Many make sense of sexual trauma by blaming themselves — because they took the wrong way home, because they drank too much, because they trusted someone they had every right to trust, especially if the perpetrator was someone close to them. They tell themselves that it shouldn’t bother them so much, or they should be over it by now. Granted, self-blame gives some sense of control, which can feel meaningful. But it isn’t true, and it doesn’t heal.
Instead, self-blame more likely leads to repeated efforts to recall what happened, and imagine ‘what if’ scenarios in which life played out differently. However, such replay and reenvisioning rarely makes sense of sexual trauma in ways that lead to letting go and moving on. Rather they increase the likelihood of shame, rage, low self-esteem, bitterness, and doubting one’s sanity.
It may be human nature to repeatedly remember experiences like sexual abuse that profoundly alter the life course. Even when we feel we have completely overcome a traumatic experience, major life changes, trauma anniversaries, and unexpected events will lead us to re-examine our lives, requiring us to once again make meaning of life’s traumas.
As we change, so does how we remember the past, along with how we see ourselves and the possibilities we imagine are available to us. With experience and wisdom, we change our ideas about the kinds of careers and lifestyles we deserve, and the people we imagine might love us for who we are. In this post, I address this natural cycle of self-reflection and how it relates to recovery from sexual abuse. This post’s focus is on how we make sense of sexual abuse according to our neurobiology, personal beliefs, and the societies in which we live — all of which have the potential to contribute to a general sense of life as meaningless, and become obstacles to the persons we hope to become. Then we’ll look at ways to start resisting the futile pull into a senseless past.

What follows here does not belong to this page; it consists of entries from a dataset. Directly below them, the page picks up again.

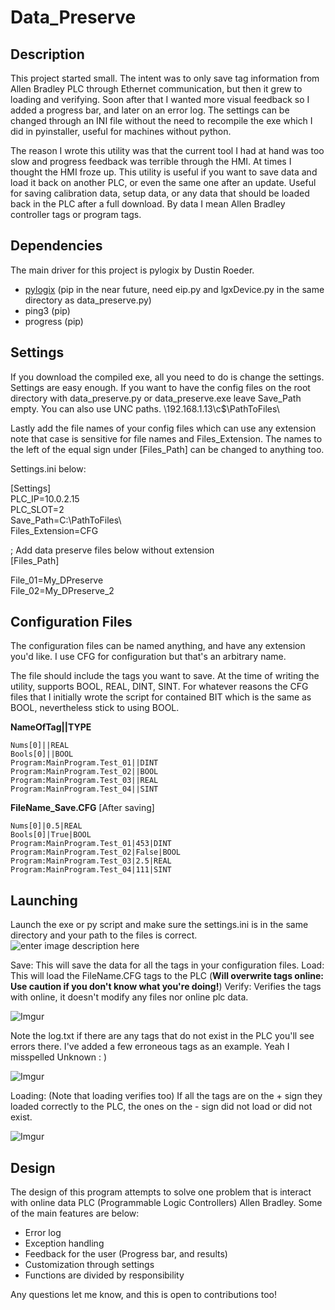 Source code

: # Data_Preserve

## Description
This project started small.  The intent was to only save tag information from Allen Bradley PLC through Ethernet communication, but then it grew to loading and verifying. Soon after that I wanted more visual feedback so I added a progress bar, and later on an error log. The settings can be changed through an INI file without the need to recompile the exe which I did in pyinstaller, useful for machines without python.

The reason I wrote this utility was that the current tool I had at hand was too slow and progress feedback was terrible through the HMI. At times I thought the HMI froze up. This utility is useful if you want to save data and load it back on another PLC, or even the same one after an update. Useful for saving calibration data, setup data, or any data that should be loaded back in the PLC after a full download. By data I mean Allen Bradley controller tags or program tags.

## Dependencies
The main driver for this project is pylogix by Dustin Roeder. 

 -  [pylogix](https://github.com/dmroeder/pylogix) (pip in the near future, need eip.py and lgxDevice.py in the same directory as data_preserve.py)
 - ping3 (pip)
 - progress (pip)

## Settings
If you download the compiled exe, all you need to do is change the settings.
Settings are easy enough. If you want to have the config files on the root directory with data_preserve.py or data_preserve.exe leave Save_Path empty. You can also use UNC paths. \\192.168.1.13\c$\PathToFiles\

Lastly add the file names of your config files which can use any extension note that case is sensitive for file names and Files_Extension. The names to the left of the equal sign under [Files_Path] can be changed to anything too.

Settings.ini below:

[Settings]  
PLC_IP=10.0.2.15  
PLC_SLOT=2  
Save_Path=C:\\PathToFiles\\  
Files_Extension=CFG  
  
; Add data preserve files below without extension  
[Files_Path]  

File_01=My_DPreserve  
File_02=My_DPreserve_2

## Configuration Files
The configuration files can be named anything, and have any extension you'd like. I use CFG for configuration but that's an arbitrary name.

The file should include the tags you want to save. At the time of writing the utility, supports BOOL, REAL, DINT, SINT. For whatever reasons the CFG files that I initially wrote the script for contained BIT which is the same as BOOL, nevertheless stick to using BOOL.

**NameOfTag||TYPE**

```
Nums[0]||REAL
Bools[0]||BOOL
Program:MainProgram.Test_01||DINT
Program:MainProgram.Test_02||BOOL
Program:MainProgram.Test_03||REAL
Program:MainProgram.Test_04||SINT
```

**FileName_Save.CFG** [After saving]

```
Nums[0]|0.5|REAL
Bools[0]|True|BOOL
Program:MainProgram.Test_01|453|DINT
Program:MainProgram.Test_02|False|BOOL
Program:MainProgram.Test_03|2.5|REAL
Program:MainProgram.Test_04|111|SINT
```

## Launching
Launch the exe or py script and make sure the settings.ini is in the same directory and your path to the files is correct.
![enter image description here](https://i.imgur.com/UdBWh5H.png)

Save: This will save the data for all the tags in your configuration files.
Load: This will load the FileName.CFG tags to the PLC (**Will overwrite tags online: Use caution if you don't know what you're doing!**)
Verify: Verifies the tags with online, it doesn't modify any files nor online plc data.

![Imgur](https://i.imgur.com/kPFRleP.png)

Note the log.txt if there are any tags that do not exist in the PLC you'll see errors there. I've added a few erroneous tags as an example. Yeah I misspelled Unknown : )

![Imgur](https://i.imgur.com/hhxzzkY.png)

Loading: (Note that loading verifies too)
If all the tags are on the + sign they loaded correctly to the PLC, the ones on the - sign did not load or did not exist.

![Imgur](https://i.imgur.com/ECMP6bX.png)

## Design
The design of this program attempts to solve one problem that is interact with online data PLC (Programmable Logic Controllers) Allen Bradley.  Some of the main features are below:

 - Error log
 - Exception handling
 - Feedback for the user (Progress bar, and results)
 - Customization through settings
 - Functions are divided by responsibility

Any questions let me know, and this is open to contributions too!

The capacity to meaningfully resolve sexual trauma is often impaired by natural, neurobiological reactions to traumatic experiences. Sexual trauma causes conflicting and overwhelming emotions and body sensations. Depending on the circumstances and the perpetrator (someone close to you, an acquaintance, or a stranger), you may have felt fear, shame, nausea, rage, helplessness, and/or betrayal. You may have even been sexually aroused, which can be very confusing and wrongly contribute to self-blame. You may have dissociated, feeling nothing at all.
Whether you experienced emotional and physical activation during the abuse, or were completely shut down, or both (at different times), such states are not conducive to creating an integrated narrative. Instead, you may feel confused about the order in which events occurred, or have difficulty remembering exactly what did transpire. This is very common, and has to do with how the brain encodes memory. During overwhelming conditions like sexual trauma, the process of creating memories is altered. Rather than going through the neurobiological steps that eventually result in a coherent account of what happened — which is what commonly occurs in non-threatening contexts — ‘pieces’ of memory, such as perceptions, body sensations, and emotions, remain unintegrated and unresolved following traumatic and overwhelming experiences.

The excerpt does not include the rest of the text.